Penélope no elevador
Fui visitar Luis pela manhã. Era mais um dia desses brancos muito claros aqui de São Paulo, quando não se vê sequer um pedaço de azul no céu, com uma temperatura amena e sem vento. Tive dificuldade em abrir os olhos ao sair de casa. Andei as três quadras que separam nossas casas, passando pela Praça Roosevelt, mais uma vez me esquecendo que quase ela toda está tomada por cheiro de urina e por isso andei na ponta dos pés, de nojo. Como todos os dias, estavam os funcionários dos teatros da praça lavando as calçadas, a senhora da banca de bugigangas e o senhor da banca de frutas esperando clientes, e juntos com as árvores adornadas de fitas de um papel laminado dão alguma cor à rua estreita, bastante sombreada e úmida. Cheguei ao prédio, passei pela portaria, dando passagem a um homem que empurrava um carrinho de bebê, com quem dividi a viagem de elevador, afinal são vinte e quatro andares.
Acendeu-se uma curiosidade em mim de olhar para o interior do carrinho. Lá estava um garotinho de menos de um ano, branco, com aquelas formas rechonchudas que são típicas de várias crianças dessa idade. Seus olhos eram muito grandes, e vivos, de um verde muito profundo, vítreo. Estava ele muito calmo e a fisionomia em torno daqueles olhos era estranhamente bem assentada, com linhas harmoniosas conferindo-lhe um ar adulto. Sobre o olho direito, na pálpebra, no canto junto ao nariz, chamava a atenção uma mancha vermelha escura, de formato irregular com linhas fortes, contrastante com a cor da pele. Reconhecendo minha presença ali, creio que se reservou ao direito de me fitar igualmente, e assim ficamos os dois por uns três segundos, que pareceram durar mais. Saí do elevador no vigésimo quarto, saudando o garotinho e seu pai.

Coloquei-me a pensar sobre a presença da mancha em sua vida. Primeiramente senti-me idiota em achar a coisa toda poética. Senti-me cruel em seguida por pensar ser natural e necessário que todos por aqui tenham suas chagas, mesmo um ser tão lindo e delicado, como se todos que vivem nessa cidade tivessem que compor uma rede cujos nós são as adversidades, o controverso, fazendo da criança uma vítima de minha percepção e julgamento.
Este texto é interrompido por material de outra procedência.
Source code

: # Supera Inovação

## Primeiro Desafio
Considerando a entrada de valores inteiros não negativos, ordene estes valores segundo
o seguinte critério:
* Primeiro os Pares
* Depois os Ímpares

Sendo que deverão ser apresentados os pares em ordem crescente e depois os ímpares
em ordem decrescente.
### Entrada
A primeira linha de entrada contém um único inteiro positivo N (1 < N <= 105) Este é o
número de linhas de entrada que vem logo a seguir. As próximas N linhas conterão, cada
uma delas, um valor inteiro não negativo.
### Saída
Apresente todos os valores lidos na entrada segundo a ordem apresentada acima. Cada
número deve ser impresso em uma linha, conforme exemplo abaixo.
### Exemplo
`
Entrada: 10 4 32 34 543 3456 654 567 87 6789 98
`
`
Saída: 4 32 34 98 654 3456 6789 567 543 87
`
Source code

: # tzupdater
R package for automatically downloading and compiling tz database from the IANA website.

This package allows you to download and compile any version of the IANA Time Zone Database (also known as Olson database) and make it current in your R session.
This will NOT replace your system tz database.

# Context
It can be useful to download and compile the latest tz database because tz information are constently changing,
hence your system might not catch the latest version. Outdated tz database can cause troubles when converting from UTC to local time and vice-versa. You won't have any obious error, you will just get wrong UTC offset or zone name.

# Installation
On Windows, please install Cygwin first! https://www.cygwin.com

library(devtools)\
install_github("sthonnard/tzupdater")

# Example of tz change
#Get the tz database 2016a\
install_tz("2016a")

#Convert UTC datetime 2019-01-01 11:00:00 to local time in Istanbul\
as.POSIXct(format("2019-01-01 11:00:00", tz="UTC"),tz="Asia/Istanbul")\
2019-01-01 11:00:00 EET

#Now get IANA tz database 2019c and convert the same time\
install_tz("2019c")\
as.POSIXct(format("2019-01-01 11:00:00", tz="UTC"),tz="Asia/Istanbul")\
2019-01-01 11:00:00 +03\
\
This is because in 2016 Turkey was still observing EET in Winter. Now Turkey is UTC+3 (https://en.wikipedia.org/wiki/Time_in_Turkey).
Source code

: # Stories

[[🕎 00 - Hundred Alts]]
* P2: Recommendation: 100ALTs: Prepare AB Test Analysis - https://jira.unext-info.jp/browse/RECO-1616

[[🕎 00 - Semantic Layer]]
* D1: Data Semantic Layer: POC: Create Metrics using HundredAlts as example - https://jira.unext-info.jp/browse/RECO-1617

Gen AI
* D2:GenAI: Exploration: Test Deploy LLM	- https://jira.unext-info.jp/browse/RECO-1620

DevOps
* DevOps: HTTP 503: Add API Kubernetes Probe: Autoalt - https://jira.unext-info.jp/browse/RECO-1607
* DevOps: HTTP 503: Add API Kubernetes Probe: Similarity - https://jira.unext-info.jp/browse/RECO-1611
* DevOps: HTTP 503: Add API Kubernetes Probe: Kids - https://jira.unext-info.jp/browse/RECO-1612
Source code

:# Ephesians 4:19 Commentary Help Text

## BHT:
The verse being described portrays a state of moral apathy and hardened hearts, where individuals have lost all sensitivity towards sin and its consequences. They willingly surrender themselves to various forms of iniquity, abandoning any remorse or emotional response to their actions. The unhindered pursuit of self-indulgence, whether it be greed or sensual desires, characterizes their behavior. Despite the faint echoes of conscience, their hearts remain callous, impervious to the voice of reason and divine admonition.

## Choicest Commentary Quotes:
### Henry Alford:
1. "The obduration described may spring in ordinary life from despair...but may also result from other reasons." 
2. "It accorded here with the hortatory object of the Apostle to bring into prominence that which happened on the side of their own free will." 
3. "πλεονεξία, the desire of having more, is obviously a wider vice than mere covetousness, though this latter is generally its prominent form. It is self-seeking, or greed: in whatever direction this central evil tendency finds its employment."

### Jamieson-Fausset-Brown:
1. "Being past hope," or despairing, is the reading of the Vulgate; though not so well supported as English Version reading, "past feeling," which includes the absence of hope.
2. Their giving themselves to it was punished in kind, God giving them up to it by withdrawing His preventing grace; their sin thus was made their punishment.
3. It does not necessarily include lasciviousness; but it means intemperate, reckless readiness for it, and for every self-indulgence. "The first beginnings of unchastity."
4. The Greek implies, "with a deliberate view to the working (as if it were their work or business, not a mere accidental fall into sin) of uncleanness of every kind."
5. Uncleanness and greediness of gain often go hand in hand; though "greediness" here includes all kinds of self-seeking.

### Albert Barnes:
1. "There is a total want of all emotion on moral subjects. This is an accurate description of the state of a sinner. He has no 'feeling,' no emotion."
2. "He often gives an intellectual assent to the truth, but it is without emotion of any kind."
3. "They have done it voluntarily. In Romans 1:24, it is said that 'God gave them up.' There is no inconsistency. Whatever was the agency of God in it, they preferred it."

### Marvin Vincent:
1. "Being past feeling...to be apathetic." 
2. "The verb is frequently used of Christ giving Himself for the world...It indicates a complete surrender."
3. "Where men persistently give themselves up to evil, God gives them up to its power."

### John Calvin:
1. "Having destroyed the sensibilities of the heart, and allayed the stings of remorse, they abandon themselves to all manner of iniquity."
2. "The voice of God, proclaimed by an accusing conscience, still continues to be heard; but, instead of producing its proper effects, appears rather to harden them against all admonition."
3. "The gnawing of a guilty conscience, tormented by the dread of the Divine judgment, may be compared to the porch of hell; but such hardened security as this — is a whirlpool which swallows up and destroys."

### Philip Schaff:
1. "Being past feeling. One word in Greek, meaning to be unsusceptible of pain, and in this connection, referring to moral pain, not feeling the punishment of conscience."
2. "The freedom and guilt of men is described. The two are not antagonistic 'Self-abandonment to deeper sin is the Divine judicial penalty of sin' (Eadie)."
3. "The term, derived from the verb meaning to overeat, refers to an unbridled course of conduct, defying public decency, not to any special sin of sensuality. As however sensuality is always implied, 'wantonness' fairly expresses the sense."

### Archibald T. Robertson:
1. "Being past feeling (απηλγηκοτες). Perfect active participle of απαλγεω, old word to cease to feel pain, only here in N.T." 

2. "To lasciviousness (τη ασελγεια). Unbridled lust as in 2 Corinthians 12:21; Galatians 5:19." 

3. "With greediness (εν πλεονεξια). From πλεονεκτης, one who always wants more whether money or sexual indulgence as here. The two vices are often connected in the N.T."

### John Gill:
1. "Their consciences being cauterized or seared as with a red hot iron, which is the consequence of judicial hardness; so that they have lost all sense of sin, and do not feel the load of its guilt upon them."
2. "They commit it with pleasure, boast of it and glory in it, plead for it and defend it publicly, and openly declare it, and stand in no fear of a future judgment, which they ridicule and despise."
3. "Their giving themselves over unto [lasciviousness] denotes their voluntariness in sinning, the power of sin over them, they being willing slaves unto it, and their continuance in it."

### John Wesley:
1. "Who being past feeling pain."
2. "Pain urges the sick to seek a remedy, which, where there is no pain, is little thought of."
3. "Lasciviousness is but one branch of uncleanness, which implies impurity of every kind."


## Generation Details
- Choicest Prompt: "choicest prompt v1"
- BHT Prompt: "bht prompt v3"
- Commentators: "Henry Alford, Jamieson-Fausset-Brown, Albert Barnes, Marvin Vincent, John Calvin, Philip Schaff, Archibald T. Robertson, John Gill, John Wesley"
Percebi que me submeto a essa idéia desde que me mudei pra cá, percrustando meus atos e pensamentos buscando minhas marcas, algumas vezes atingindo-as para fazê-las aparecerem, para senti-las, isso se não as provoco. Penso que não tê-las é impossível, e que se não as vemos, somos hipócritas, ou limitados. Cheguei ao Luis, que me disse conhecer o garotinho, e parece que a mancha vai sair com o tempo.